(SOURCE RECORDS)

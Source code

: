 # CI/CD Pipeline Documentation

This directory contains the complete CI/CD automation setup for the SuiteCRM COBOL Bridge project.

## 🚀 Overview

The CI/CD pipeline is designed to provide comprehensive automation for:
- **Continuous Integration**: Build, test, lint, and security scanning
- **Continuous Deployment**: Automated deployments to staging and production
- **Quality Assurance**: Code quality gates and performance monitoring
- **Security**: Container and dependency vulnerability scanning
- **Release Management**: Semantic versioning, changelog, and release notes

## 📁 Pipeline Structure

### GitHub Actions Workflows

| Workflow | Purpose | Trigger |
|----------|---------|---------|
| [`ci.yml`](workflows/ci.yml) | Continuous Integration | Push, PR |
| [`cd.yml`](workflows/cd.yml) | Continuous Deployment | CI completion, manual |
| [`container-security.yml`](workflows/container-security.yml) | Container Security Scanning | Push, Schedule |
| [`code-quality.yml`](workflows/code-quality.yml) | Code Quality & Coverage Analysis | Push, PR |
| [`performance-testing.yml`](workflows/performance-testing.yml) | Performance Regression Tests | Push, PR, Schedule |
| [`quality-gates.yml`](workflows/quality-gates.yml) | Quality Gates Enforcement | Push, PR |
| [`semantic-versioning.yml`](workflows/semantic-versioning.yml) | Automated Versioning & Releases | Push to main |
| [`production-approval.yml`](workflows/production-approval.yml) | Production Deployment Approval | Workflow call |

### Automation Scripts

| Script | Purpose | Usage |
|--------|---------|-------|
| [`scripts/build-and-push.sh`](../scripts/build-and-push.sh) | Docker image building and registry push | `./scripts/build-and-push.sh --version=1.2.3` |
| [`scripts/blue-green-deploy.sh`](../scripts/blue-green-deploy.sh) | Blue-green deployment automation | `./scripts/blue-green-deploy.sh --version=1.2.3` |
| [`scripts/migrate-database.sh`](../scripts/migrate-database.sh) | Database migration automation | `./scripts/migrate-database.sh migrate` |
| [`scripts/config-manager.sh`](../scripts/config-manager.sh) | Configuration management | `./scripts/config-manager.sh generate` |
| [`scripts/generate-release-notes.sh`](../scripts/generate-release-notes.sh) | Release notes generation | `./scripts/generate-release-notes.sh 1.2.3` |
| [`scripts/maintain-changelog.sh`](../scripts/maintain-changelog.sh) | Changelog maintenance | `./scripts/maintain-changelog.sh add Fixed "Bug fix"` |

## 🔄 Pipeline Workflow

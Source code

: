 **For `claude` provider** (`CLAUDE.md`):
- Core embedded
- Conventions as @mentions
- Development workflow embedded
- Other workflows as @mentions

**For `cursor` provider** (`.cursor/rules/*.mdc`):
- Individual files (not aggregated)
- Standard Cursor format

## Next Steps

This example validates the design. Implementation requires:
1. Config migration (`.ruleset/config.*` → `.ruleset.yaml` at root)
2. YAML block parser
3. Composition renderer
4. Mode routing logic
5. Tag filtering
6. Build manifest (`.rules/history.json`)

(End SOURCE RECORDS)

▸ **WORK ITEM**:
Tally the lines in these entries that have the string "Purpose" in them, then answer with the count and nothing else.

▸ **TASK RESPONSE**:
2